Authors: Ben Bova
Again with god, Jamie thought. Which god? The nasty old man of the Hebrews? The pacifist Christ? Or Coyote, the trickster? He’s the one who’s been working against us here on Mars. The old trickster. He must be howling with laughter at us, stuck in a stupid dry mud hole.
Vosnesensky’s voice cut into his thoughts. “Did you say you are starting toward us?”
“Yes, Mikhail. I’ll be moving to your right, around the perimeter of the crater’s edge.”
“I don’t see you.”
“You will in a few minutes…. I’ll be there in an hour or so,” Jamie said, knowing he was being wildly optimistic. Even with the cable drum resting firmly on the ground now and unreeling easily, he felt as if he were dragging the entire rover and all its contents with each step he took.

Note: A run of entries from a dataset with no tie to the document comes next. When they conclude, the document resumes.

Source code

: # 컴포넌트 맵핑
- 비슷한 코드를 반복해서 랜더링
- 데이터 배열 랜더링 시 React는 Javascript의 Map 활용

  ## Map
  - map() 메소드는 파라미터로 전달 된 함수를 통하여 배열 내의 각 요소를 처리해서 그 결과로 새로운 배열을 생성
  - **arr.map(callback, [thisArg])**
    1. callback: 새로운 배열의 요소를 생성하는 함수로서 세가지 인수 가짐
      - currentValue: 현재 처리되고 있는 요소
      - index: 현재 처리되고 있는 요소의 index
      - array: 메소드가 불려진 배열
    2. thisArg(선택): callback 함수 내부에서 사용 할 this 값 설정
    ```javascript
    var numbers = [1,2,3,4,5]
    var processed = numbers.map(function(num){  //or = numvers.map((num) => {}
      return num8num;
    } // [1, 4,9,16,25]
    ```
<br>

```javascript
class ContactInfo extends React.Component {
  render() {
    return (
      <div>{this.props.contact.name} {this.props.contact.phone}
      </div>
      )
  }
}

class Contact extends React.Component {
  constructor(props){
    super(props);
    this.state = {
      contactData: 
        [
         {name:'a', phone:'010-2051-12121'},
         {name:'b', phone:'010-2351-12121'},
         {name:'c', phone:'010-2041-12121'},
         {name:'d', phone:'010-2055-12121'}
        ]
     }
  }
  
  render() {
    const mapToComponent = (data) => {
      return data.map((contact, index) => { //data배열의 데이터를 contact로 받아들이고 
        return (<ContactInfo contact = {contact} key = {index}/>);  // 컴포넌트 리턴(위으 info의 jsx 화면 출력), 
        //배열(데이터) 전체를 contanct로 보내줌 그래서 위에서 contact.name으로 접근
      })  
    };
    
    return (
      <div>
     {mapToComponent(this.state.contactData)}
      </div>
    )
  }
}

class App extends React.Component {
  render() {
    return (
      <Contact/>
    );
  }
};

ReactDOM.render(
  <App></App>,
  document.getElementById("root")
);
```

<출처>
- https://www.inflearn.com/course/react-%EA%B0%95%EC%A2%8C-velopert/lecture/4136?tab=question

“It would be good if you got here before the sun went down,” Vosnesensky said.
The thought startled Jamie. He turned halfway around and saw that the tiny, wan sun was already nearing the distant rocky horizon.
“I’ll try,” he said into his helmet microphone. “I sure don’t want to be out in the dark if I can avoid it.”
• • •
Dr. Li had started to write his report to Kaliningrad. He had wanted to be precise in his words, exact in the information he gave to the mission controllers. Knowing that the news that the ground team had contracted scurvy would hit like a thunderbolt and immediately be relayed up the chain of command to various national directors and then to the politicians, Li knew he had to be extremely careful in whatever he decided to say.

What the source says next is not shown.